Goal of the exercise: Nothing but the lines from the one containing "我们已经在 scrapy.cfg 文件中复制了" through the one containing "运行一段时间后，勾选这个任务（6），点击 Stop（7）。", both included, should be given again, each exactly as written below.

Records for the exercise:
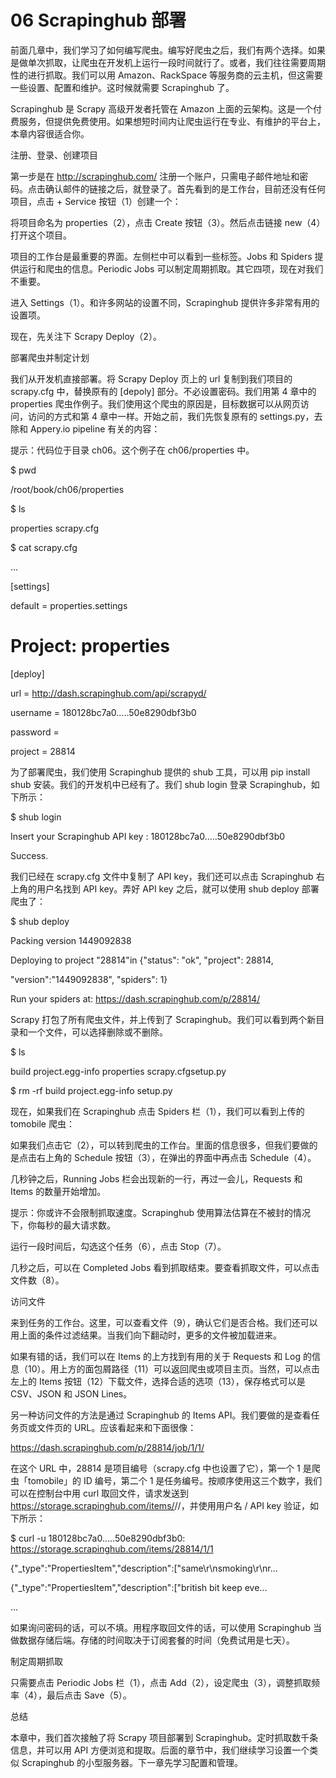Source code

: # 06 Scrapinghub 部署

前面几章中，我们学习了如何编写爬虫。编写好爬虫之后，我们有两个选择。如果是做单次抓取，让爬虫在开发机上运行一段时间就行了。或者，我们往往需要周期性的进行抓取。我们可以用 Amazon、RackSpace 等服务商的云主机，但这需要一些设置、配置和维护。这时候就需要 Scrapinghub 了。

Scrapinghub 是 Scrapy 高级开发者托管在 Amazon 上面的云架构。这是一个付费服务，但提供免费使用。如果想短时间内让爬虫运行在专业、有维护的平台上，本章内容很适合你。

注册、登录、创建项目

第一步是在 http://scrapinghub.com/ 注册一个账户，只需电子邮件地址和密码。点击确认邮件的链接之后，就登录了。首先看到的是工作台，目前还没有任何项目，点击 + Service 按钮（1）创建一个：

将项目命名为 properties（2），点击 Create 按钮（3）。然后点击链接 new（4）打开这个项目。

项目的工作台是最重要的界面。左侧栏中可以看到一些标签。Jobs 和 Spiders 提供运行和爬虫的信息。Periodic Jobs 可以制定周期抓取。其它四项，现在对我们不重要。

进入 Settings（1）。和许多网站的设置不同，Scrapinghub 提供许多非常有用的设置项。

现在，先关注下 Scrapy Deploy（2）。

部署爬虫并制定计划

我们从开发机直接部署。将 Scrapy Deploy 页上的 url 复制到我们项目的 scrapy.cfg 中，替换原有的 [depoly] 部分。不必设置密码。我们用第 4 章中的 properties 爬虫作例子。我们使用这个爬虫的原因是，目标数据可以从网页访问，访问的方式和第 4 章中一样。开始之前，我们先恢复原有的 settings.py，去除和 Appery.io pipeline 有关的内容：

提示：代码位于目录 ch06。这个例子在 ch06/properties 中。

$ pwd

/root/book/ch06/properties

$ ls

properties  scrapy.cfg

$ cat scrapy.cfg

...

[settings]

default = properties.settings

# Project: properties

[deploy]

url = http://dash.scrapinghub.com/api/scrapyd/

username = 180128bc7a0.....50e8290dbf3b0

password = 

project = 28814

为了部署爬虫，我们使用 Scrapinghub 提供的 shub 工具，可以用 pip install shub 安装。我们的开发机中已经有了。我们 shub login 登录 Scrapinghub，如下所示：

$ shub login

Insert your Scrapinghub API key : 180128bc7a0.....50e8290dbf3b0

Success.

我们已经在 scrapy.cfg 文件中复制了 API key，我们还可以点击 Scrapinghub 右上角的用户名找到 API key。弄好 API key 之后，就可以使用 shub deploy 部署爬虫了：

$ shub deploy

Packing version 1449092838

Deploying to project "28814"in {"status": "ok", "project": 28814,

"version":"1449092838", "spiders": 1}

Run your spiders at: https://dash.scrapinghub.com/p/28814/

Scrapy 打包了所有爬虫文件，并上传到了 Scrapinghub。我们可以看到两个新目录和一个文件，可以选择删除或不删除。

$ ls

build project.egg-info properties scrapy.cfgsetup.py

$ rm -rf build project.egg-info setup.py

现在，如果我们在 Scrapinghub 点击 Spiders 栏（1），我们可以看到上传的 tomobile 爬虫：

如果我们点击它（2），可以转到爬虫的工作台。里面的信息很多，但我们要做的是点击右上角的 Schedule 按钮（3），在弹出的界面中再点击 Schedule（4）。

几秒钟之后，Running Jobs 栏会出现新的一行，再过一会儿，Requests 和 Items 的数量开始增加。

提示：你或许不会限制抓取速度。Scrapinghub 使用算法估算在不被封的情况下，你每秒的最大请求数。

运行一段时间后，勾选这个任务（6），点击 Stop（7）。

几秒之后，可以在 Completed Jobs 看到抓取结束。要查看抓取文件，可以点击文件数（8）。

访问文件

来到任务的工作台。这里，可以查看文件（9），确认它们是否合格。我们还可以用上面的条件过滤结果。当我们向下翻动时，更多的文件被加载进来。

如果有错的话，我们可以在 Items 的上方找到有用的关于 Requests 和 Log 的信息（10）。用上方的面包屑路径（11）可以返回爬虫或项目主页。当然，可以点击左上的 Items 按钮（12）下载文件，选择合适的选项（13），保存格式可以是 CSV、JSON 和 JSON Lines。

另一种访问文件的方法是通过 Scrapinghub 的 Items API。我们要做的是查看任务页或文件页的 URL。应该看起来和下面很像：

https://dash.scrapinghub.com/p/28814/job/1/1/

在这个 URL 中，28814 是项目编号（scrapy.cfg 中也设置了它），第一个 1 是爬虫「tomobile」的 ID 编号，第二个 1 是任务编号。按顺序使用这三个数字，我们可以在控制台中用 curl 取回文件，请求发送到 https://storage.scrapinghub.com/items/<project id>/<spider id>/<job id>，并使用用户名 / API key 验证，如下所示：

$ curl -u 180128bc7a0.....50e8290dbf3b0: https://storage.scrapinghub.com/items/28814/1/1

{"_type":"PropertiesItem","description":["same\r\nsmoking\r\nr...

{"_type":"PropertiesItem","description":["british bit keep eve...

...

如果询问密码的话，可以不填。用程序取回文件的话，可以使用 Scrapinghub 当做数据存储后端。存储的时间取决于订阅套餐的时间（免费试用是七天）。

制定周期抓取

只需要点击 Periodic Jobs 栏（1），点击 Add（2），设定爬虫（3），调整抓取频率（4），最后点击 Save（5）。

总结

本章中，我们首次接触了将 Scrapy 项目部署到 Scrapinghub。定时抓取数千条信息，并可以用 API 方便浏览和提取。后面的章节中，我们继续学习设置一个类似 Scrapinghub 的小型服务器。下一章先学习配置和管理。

The completed task:
我们已经在 scrapy.cfg 文件中复制了 API key，我们还可以点击 Scrapinghub 右上角的用户名找到 API key。弄好 API key 之后，就可以使用 shub deploy 部署爬虫了：

$ shub deploy

Packing version 1449092838

Deploying to project "28814"in {"status": "ok", "project": 28814,

"version":"1449092838", "spiders": 1}

Run your spiders at: https://dash.scrapinghub.com/p/28814/

Scrapy 打包了所有爬虫文件，并上传到了 Scrapinghub。我们可以看到两个新目录和一个文件，可以选择删除或不删除。

$ ls

build project.egg-info properties scrapy.cfgsetup.py

$ rm -rf build project.egg-info setup.py

现在，如果我们在 Scrapinghub 点击 Spiders 栏（1），我们可以看到上传的 tomobile 爬虫：

如果我们点击它（2），可以转到爬虫的工作台。里面的信息很多，但我们要做的是点击右上角的 Schedule 按钮（3），在弹出的界面中再点击 Schedule（4）。

几秒钟之后，Running Jobs 栏会出现新的一行，再过一会儿，Requests 和 Items 的数量开始增加。

提示：你或许不会限制抓取速度。Scrapinghub 使用算法估算在不被封的情况下，你每秒的最大请求数。

运行一段时间后，勾选这个任务（6），点击 Stop（7）。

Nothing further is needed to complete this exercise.